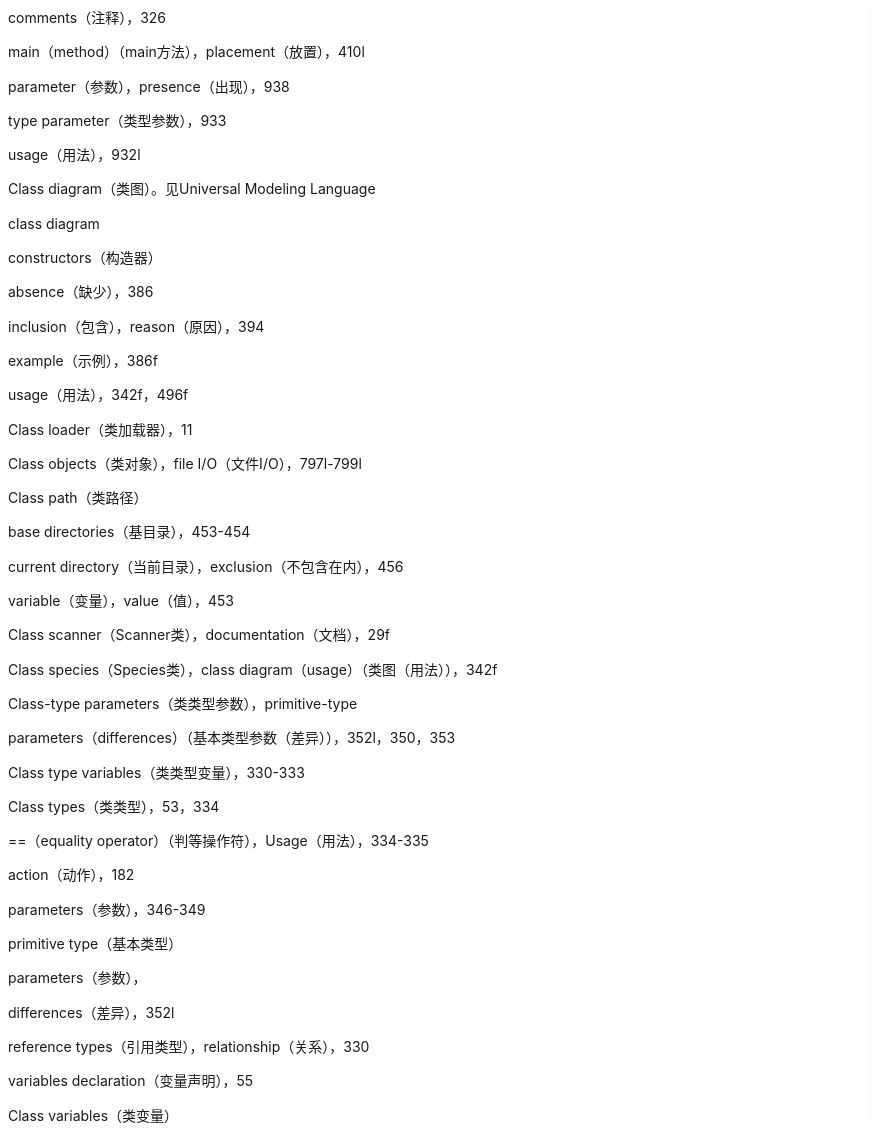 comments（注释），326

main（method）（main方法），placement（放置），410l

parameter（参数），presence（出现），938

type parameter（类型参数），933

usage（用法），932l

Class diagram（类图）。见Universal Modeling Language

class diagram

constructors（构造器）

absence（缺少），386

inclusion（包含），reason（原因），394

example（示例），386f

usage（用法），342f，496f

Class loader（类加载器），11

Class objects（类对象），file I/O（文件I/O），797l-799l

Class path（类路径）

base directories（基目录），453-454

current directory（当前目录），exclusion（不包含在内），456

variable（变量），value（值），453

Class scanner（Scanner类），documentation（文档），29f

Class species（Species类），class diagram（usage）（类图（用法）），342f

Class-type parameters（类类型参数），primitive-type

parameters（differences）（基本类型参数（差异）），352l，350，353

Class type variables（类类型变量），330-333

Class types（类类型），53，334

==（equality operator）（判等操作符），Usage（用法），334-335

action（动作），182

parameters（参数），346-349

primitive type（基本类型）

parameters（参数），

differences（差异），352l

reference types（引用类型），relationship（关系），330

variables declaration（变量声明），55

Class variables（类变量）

★ ★ ★ ★ ★ ★ ★

Problem details => The lines from the one containing "variables declaration（变量声明），55" through the final line of the listing above are all you should set down, exactly as written.

Response to this exercise =>
variables declaration（变量声明），55

Class variables（类变量）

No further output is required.